Ao
saberem da notícia da canonização do Padre José de Anchieta, muitas pessoas
perguntarem logo: qual foi o milagre? Por qual milagre ele se tornou santo?
As
perguntas não surgem sem motivo, pois a Igreja sempre tem falado que, para a
beatificação, é preciso que haja um milagre, acontecido pela intercessão
daquele que é beatificado; e, para a canonização, espera-se um novo milagre do
bem-aventurado. Desta maneira, a Igreja entende que Deus, o único a realizar
milagres, confirma a santidade daqueles que veneramos como “santo”.
A
Igreja é muito criteriosa e até severa para dar reconhecimento a um suposto
milagre. No caso de Anchieta, houve a confirmação de um milagre antes de sua
beatificação. Para a sua proclamação como “santo”, foi dispensada a confirmação
de um novo milagre. O Papa pode fazer isso, usando da autoridade que lhe é
própria. É verdade que não faltaram testemunhos sobre sinais prodigiosos conseguidos
através da intercessão de Anchieta; mas, de modo geral, tais supostos milagres
são de difícil verificação, dada a escassez de documentação e de testemunhos.
Aqui
se faz oportuna uma reflexão: os santos, assim reconhecidos e proclamados pela
Igreja, não se tornam “santos” por causa de algum milagre; o
reconhecimento público e oficial da Igreja supõe, acima de tudo, a vida santa
de quem é proclamado “santo”. Por isso mesmo, este ato oficial da Igreja não é
dito “santificação”, mas “canonização”, ou seja, inscrição na lista (“cânon”)

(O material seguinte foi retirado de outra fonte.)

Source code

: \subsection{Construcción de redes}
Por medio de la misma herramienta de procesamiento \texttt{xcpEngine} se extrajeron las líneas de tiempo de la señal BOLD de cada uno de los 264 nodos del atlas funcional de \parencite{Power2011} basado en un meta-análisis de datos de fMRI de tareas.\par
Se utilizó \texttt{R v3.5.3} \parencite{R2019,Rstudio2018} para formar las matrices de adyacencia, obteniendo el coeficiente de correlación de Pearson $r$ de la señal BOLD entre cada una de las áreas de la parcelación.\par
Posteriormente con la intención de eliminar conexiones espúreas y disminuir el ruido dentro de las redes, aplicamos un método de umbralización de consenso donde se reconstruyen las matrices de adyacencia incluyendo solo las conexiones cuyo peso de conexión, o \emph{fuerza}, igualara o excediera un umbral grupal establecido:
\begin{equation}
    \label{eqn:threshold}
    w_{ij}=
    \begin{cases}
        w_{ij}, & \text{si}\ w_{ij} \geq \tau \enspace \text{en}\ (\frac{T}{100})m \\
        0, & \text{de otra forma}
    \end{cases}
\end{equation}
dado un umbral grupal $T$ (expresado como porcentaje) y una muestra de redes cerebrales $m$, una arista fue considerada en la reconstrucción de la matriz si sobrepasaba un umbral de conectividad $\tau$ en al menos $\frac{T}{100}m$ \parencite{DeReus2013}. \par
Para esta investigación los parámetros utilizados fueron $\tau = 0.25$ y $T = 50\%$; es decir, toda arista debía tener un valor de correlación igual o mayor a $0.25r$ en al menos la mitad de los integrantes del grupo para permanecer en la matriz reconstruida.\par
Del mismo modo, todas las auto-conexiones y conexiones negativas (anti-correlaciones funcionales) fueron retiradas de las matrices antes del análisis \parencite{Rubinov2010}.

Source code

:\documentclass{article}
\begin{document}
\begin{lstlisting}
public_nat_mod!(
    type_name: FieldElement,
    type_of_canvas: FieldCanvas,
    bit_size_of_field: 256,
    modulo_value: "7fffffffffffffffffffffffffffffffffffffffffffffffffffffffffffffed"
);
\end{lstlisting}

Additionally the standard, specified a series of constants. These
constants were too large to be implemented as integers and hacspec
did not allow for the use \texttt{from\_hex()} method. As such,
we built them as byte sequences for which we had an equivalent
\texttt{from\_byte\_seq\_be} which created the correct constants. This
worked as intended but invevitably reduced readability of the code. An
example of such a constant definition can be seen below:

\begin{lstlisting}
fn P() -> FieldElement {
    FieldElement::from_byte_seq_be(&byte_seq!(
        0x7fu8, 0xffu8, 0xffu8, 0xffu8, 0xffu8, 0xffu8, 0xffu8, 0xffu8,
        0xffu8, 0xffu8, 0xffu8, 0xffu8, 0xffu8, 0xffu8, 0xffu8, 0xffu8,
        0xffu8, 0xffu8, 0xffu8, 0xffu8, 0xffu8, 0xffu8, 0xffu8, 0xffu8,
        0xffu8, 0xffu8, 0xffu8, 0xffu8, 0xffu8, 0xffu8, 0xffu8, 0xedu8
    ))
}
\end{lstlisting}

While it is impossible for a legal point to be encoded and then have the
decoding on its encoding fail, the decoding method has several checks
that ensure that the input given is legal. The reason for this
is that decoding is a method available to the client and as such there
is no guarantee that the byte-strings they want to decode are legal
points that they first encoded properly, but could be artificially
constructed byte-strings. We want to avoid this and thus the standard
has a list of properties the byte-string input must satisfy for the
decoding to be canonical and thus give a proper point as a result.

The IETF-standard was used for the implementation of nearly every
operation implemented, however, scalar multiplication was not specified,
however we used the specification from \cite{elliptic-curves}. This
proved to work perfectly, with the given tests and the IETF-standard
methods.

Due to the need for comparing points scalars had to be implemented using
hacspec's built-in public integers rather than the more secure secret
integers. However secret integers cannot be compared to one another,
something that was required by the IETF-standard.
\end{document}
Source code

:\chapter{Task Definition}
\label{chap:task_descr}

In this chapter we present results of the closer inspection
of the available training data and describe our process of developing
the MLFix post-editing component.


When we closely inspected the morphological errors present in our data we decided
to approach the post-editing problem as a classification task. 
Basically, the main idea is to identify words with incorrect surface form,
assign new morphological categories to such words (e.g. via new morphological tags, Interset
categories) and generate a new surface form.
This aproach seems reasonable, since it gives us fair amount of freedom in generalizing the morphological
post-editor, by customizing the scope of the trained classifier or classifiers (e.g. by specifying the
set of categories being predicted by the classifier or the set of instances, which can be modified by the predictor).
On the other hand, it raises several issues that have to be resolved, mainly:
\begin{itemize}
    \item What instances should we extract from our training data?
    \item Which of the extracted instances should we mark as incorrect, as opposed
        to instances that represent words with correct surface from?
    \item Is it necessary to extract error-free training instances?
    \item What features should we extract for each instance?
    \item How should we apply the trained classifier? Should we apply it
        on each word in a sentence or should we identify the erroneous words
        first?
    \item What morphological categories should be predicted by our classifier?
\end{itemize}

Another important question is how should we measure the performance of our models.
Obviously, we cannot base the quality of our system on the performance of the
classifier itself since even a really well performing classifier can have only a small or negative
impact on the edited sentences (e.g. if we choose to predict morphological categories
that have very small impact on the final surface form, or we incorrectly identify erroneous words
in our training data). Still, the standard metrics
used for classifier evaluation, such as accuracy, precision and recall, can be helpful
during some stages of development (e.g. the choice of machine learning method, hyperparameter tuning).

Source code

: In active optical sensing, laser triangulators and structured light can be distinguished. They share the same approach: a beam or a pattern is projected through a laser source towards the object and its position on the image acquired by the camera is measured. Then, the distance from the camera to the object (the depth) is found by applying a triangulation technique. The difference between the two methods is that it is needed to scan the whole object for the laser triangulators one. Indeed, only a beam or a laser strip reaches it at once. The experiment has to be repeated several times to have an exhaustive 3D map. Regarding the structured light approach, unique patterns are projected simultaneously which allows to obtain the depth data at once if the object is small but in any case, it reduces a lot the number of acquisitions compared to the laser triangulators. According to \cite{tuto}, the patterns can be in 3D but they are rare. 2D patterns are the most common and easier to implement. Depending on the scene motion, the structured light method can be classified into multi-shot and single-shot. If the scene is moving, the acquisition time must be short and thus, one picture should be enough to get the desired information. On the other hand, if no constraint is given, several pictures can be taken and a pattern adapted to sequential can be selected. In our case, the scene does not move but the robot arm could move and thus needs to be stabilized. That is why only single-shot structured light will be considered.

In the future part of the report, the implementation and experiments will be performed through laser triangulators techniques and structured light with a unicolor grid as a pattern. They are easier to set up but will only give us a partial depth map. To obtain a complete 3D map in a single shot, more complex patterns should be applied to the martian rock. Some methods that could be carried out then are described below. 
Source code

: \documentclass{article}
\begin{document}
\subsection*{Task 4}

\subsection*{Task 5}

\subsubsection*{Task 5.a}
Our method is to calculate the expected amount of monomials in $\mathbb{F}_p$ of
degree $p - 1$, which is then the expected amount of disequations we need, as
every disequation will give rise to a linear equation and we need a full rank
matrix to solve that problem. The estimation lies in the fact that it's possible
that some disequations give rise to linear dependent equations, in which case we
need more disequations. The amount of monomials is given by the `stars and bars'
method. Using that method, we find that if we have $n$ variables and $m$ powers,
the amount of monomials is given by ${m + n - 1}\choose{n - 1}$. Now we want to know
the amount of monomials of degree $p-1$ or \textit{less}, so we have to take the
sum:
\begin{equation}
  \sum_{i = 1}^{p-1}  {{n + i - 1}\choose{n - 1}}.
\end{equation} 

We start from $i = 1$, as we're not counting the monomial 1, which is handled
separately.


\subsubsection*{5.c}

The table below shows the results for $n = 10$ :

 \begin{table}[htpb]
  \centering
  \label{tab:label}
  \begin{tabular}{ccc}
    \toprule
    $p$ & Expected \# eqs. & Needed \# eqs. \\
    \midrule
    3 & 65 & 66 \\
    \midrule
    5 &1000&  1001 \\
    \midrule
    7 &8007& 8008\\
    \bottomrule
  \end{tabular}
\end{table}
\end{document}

dos santos reconhecidos pela Igreja. Ninguém se torna “santo” depois da morte;
o que conta, é a vida santa e o testemunho de santidade durante esta vida.
Foi
o que aconteceu com Anchieta. O papa Francisco reconheceu oficialmente aquilo
que se tinha por certo já quando Anchieta faleceu, em 1597: foi um homem santo,
um homem de Deus, que se dedicou profundamente à obra do Evangelho, no
seguimento de Jesus; homem de extraordinária fé, esperança e caridade, ele
viveu conforme as bem-aventuranças, cultivou a misericórdia, a oração e a
comunhão com Deus; foi zeloso da glória de Deus e do bem do próximo, gastou sua
vida como missionário; foi um grande cristão, um sacerdote dedicado, um filho
amoroso da Igreja. E isso foi testemunhado pelos que o conheceram em vida e,
sem interrupção, confirmado pela Igreja, depois de sua morte, até nossos dias.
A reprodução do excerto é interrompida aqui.